= The task =
Nothing outside the range is wanted. Repeat exactly the lines below from the one with "Therefore, the original" through the one with "This deprecation implied".

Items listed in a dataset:

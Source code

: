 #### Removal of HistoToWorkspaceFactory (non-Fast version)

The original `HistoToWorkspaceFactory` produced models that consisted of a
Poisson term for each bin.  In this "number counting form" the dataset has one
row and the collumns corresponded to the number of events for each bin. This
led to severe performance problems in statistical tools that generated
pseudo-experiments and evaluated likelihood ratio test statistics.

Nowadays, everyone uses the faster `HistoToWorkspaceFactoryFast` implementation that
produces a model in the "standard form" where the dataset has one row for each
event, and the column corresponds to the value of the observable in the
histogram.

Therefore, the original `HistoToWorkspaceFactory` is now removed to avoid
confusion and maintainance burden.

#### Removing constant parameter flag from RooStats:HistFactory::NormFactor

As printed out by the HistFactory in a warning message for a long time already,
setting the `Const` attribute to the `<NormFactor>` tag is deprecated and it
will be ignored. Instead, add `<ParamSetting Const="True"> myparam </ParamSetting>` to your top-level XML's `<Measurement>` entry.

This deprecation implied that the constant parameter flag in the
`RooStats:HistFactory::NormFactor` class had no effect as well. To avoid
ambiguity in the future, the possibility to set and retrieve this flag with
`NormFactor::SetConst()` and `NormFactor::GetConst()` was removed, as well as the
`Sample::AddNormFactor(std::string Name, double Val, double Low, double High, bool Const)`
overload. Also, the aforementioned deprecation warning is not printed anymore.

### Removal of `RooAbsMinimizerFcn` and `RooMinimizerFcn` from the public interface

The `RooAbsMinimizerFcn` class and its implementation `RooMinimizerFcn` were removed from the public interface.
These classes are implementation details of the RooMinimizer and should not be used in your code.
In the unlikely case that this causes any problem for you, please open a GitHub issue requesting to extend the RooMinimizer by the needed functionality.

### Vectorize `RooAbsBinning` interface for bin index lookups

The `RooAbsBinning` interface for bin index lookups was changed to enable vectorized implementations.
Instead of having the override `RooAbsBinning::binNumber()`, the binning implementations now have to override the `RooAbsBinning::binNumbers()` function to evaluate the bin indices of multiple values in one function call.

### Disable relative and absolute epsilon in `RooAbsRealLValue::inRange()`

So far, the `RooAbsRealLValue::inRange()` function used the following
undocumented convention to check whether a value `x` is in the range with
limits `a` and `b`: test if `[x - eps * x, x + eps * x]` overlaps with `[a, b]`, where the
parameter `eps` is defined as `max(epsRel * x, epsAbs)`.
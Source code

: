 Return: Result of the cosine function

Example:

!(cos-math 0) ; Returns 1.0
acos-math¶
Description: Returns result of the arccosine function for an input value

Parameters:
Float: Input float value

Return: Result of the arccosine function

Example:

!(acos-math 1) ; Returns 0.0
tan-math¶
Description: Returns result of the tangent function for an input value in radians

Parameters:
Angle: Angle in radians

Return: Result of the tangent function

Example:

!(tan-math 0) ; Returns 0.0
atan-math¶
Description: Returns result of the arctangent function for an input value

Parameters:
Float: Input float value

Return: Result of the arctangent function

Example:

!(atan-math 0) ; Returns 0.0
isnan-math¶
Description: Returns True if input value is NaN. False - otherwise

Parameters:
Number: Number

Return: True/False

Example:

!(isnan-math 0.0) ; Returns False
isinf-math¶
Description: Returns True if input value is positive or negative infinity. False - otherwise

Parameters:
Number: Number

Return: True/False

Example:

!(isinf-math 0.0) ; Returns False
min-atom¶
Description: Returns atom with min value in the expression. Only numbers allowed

= Answer box =
Therefore, the original `HistoToWorkspaceFactory` is now removed to avoid
confusion and maintainance burden.

#### Removing constant parameter flag from RooStats:HistFactory::NormFactor

As printed out by the HistFactory in a warning message for a long time already,
setting the `Const` attribute to the `<NormFactor>` tag is deprecated and it
will be ignored. Instead, add `<ParamSetting Const="True"> myparam </ParamSetting>` to your top-level XML's `<Measurement>` entry.

This deprecation implied that the constant parameter flag in the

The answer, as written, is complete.